----- Dataset extract

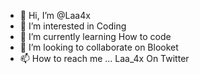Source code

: - 👋 Hi, I’m @Laa4x
- 👀 I’m interested in Coding 
- 🌱 I’m currently learning How to code
- 💞️ I’m looking to collaborate on Blooket
- 📫 How to reach me ... Laa_4x On Twitter

<!---
Laa4x/Laa4x is a ✨ special ✨ repository because its `README.md` (this file) appears on your GitHub profile.
You can click the Preview link to take a look at your changes.
--->
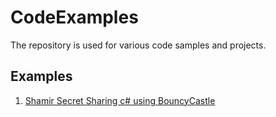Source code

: # CodeExamples
The repository is used for various code samples and projects.

## Examples
1. [Shamir Secret Sharing c# using BouncyCastle]()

----------

**Activity**
Please output all of the entries above exactly, but without any picture.

**Answer area**
Source code

: - 👋 Hi, I’m @Laa4x
- 👀 I’m interested in Coding 
- 🌱 I’m currently learning How to code
- 💞️ I’m looking to collaborate on Blooket
- 📫 How to reach me ... Laa_4x On Twitter

<!---
Laa4x/Laa4x is a ✨ special ✨ repository because its `README.md` (this file) appears on your GitHub profile.
You can click the Preview link to take a look at your changes.
--->
Source code

: # CodeExamples
The repository is used for various code samples and projects.

## Examples
1. [Shamir Secret Sharing c# using BouncyCastle]()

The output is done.